The SUSTAIN group says that these technologies have the potential to revolutionise the construction industry by providing sustainable and energy-efficient building materials.

Warehouse decarbonisation – not just for today

Net-zero warehouses are designed to minimise carbon footprints throughout their lifecycle, from construction to operation and even to demolition.

Materials that offer lower carbon footprints include alternative cement mixes, which can significantly reduce overall embodied carbon, and green steel, which makes much use of scrap metal, and is thus regarded as lower-emission. Energy efficiency systems and structures includes things like solar panels, energy-efficient lighting and advanced insulation.

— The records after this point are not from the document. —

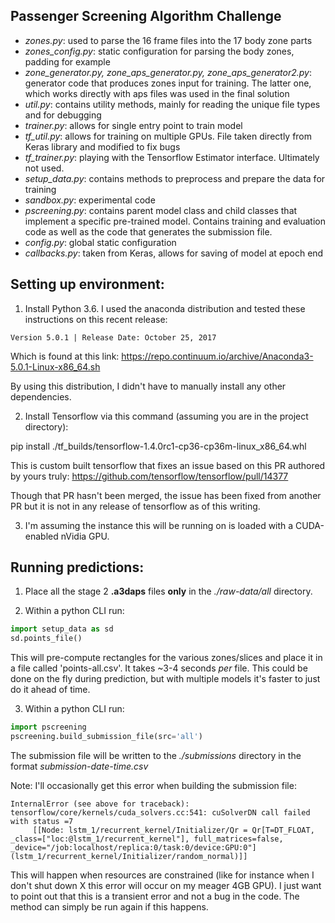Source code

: ## Passenger Screening Algorithm Challenge

* *zones.py*: used to parse the 16 frame files into the 17 body zone parts 
* *zones_config.py*: static configuration for parsing the body zones, padding for example
* *zone_generator.py, zone_aps_generator.py, zone_aps_generator2.py*: generator code that produces zones input for training. The latter one, which works directly with aps files was used in the final solution
* *util.py*: contains utility methods, mainly for reading the unique file types and for debugging
* *trainer.py*: allows for single entry point to train model
* *tf_util.py*: allows for training on multiple GPUs. File taken directly from Keras library and modified to fix bugs
* *tf_trainer.py*: playing with the Tensorflow Estimator interface. Ultimately not used.
* *setup_data.py*: contains methods to preprocess and prepare the data for training
* *sandbox.py*: experimental code
* *pscreening.py*: contains parent model class and child classes that implement a specific pre-trained model. Contains training and evaluation code as well as the code that generates the submission file.
* *config.py*: global static configuration
* *callbacks.py*: taken from Keras, allows for saving of model at epoch end

## Setting up environment:

1. Install Python 3.6. I used the anaconda distribution and tested these instructions on this recent release:
```
Version 5.0.1 | Release Date: October 25, 2017
```
Which is found at this link:
https://repo.continuum.io/archive/Anaconda3-5.0.1-Linux-x86_64.sh

By using this distribution, I didn't have to manually install any other dependencies.

2. Install Tensorflow via this command (assuming you are in the project directory):

pip install ./tf_builds/tensorflow-1.4.0rc1-cp36-cp36m-linux_x86_64.whl

This is custom built tensorflow that fixes an issue based on this PR authored by yours truly:
https://github.com/tensorflow/tensorflow/pull/14377

Though that PR hasn't been merged, the issue has been fixed from another PR but it is not in any release of 
tensorflow as of this writing.

3. I'm assuming the instance this will be running on is loaded with a CUDA-enabled nVidia GPU.

## Running predictions:

1. Place all the stage 2 **.a3daps** files **only** in the *./raw-data/all* directory.

2. Within a python CLI run:

```python
import setup_data as sd
sd.points_file()
```

This will pre-compute rectangles for the various zones/slices and place it in a file called 'points-all.csv'.
It takes ~3-4 seconds *per* file. This could be done on the fly during prediction, but with multiple models it's
faster to just do it ahead of time.

3. Within a python CLI run:

```python
import pscreening
pscreening.build_submission_file(src='all')
```

The submission file will be written to the *./submissions* directory in the format *submission-date-time.csv*

Note: I'll occasionally get this error when building the submission file:

```
InternalError (see above for traceback): tensorflow/core/kernels/cuda_solvers.cc:541: cuSolverDN call failed with status =7
     [[Node: lstm_1/recurrent_kernel/Initializer/Qr = Qr[T=DT_FLOAT, _class=["loc:@lstm_1/recurrent_kernel"], full_matrices=false, _device="/job:localhost/replica:0/task:0/device:GPU:0"](lstm_1/recurrent_kernel/Initializer/random_normal)]]
```
This will happen when resources are constrained (like for instance when I don't shut down X this error will occur on my meager 4GB GPU). I just want to point out that this is a transient error and not a bug in the code. The method can simply be run again if this happens.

GREENSTEEL is helping to revolutionise methodology and thought in the construction industry. It offers a more sustainable alternative to traditional steel and is demonstrably practical and economical.

Contrary to concerns sometimes expressed, green steel provides the same strength and durability as traditional steel, but with a significantly lower carbon footprint.

Off-site manufacture, with assembly of buildings on-site from prefabricated beams, columns and panels, helps in reducing construction time and waste. Incorporating green steel into sustainable building designs contributes toward achieving certifications such as LEED and BREEAM. Such certifications also help to boost buildings’ market value.

Examples such as Magna Park and Schneider’s headquarters building in Paris, France, have achieved neutrality by effective management of energy consumption and by harvesting energy from occupants and activities. This can be as simple as, for example, harvesting the heat generated from the running of computers and servers. SUSTAIN is going further by making the buildings Smart.

It is still the case that transport is the highest emitter of carbon involved in logistics. Pressures in this area will continue to grow as we approach 2040. ‘Last mile’ demand is expected to increase by 78% by 2030, according to Sustainability magazine, leading to 36% more delivery vehicles operating in the world’s top 100 cities. The transport landscape will be transformed by 2040, at the latest, but buildings are designed to last for longer than vehicles. Attention must be paid to their environmental performance. The initiatives described here show how the industry as a whole, and the authorities, are treating the subject very seriously and are investing in a more sustainable future.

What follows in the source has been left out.